Your instructions →
For every record, give an exact copy that has no pictures in it.

Dataset entries →
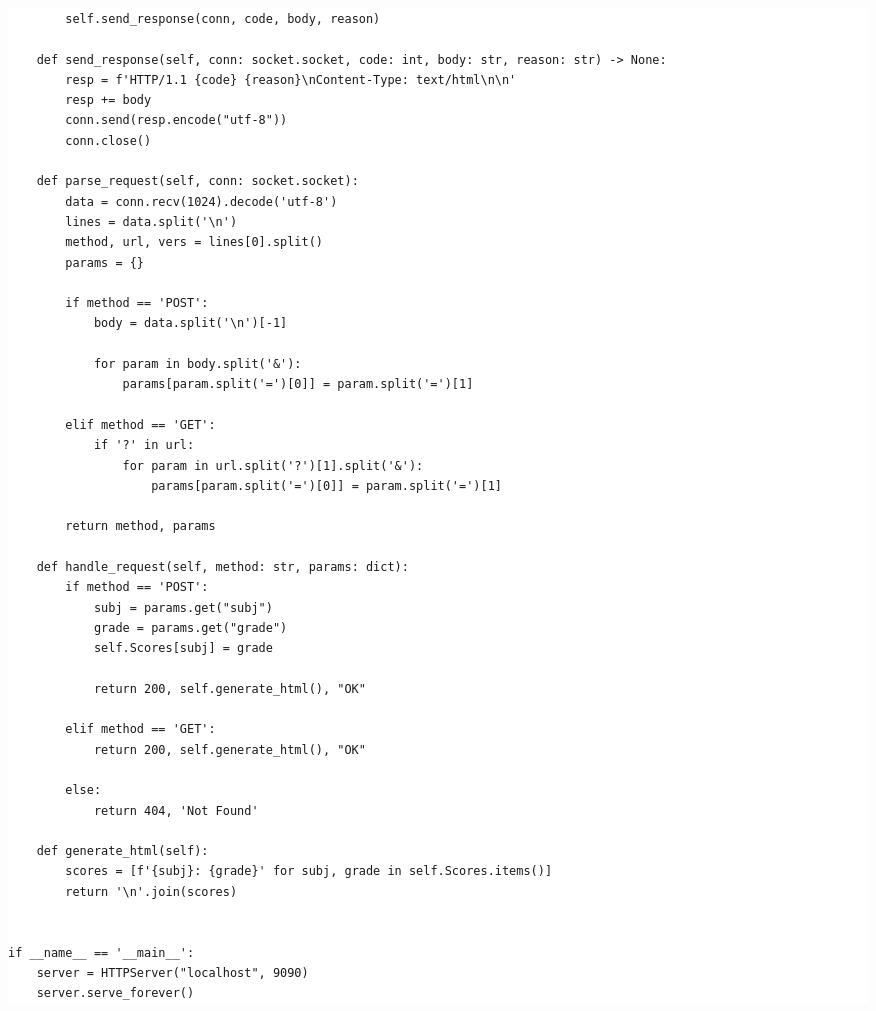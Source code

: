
 ```
        self.send_response(conn, code, body, reason)

    def send_response(self, conn: socket.socket, code: int, body: str, reason: str) -> None:
        resp = f'HTTP/1.1 {code} {reason}\nContent-Type: text/html\n\n'
        resp += body
        conn.send(resp.encode("utf-8"))
        conn.close()

    def parse_request(self, conn: socket.socket):
        data = conn.recv(1024).decode('utf-8')
        lines = data.split('\n')
        method, url, vers = lines[0].split()
        params = {}

        if method == 'POST':
            body = data.split('\n')[-1]

            for param in body.split('&'):
                params[param.split('=')[0]] = param.split('=')[1]

        elif method == 'GET':
            if '?' in url:
                for param in url.split('?')[1].split('&'):
                    params[param.split('=')[0]] = param.split('=')[1]

        return method, params

    def handle_request(self, method: str, params: dict):
        if method == 'POST':
            subj = params.get("subj")
            grade = params.get("grade")
            self.Scores[subj] = grade

            return 200, self.generate_html(), "OK"

        elif method == 'GET':
            return 200, self.generate_html(), "OK"

        else:
            return 404, 'Not Found'

    def generate_html(self):
        scores = [f'{subj}: {grade}' for subj, grade in self.Scores.items()]
        return '\n'.join(scores)


if __name__ == '__main__':
    server = HTTPServer("localhost", 9090)
    server.serve_forever()

```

Output of the task →
Source code

:
 ```
        self.send_response(conn, code, body, reason)

    def send_response(self, conn: socket.socket, code: int, body: str, reason: str) -> None:
        resp = f'HTTP/1.1 {code} {reason}\nContent-Type: text/html\n\n'
        resp += body
        conn.send(resp.encode("utf-8"))
        conn.close()

    def parse_request(self, conn: socket.socket):
        data = conn.recv(1024).decode('utf-8')
        lines = data.split('\n')
        method, url, vers = lines[0].split()
        params = {}

        if method == 'POST':
            body = data.split('\n')[-1]

            for param in body.split('&'):
                params[param.split('=')[0]] = param.split('=')[1]

        elif method == 'GET':
            if '?' in url:
                for param in url.split('?')[1].split('&'):
                    params[param.split('=')[0]] = param.split('=')[1]

        return method, params

    def handle_request(self, method: str, params: dict):
        if method == 'POST':
            subj = params.get("subj")
            grade = params.get("grade")
            self.Scores[subj] = grade

            return 200, self.generate_html(), "OK"

        elif method == 'GET':
            return 200, self.generate_html(), "OK"

        else:
            return 404, 'Not Found'

    def generate_html(self):
        scores = [f'{subj}: {grade}' for subj, grade in self.Scores.items()]
        return '\n'.join(scores)


if __name__ == '__main__':
    server = HTTPServer("localhost", 9090)
    server.serve_forever()

```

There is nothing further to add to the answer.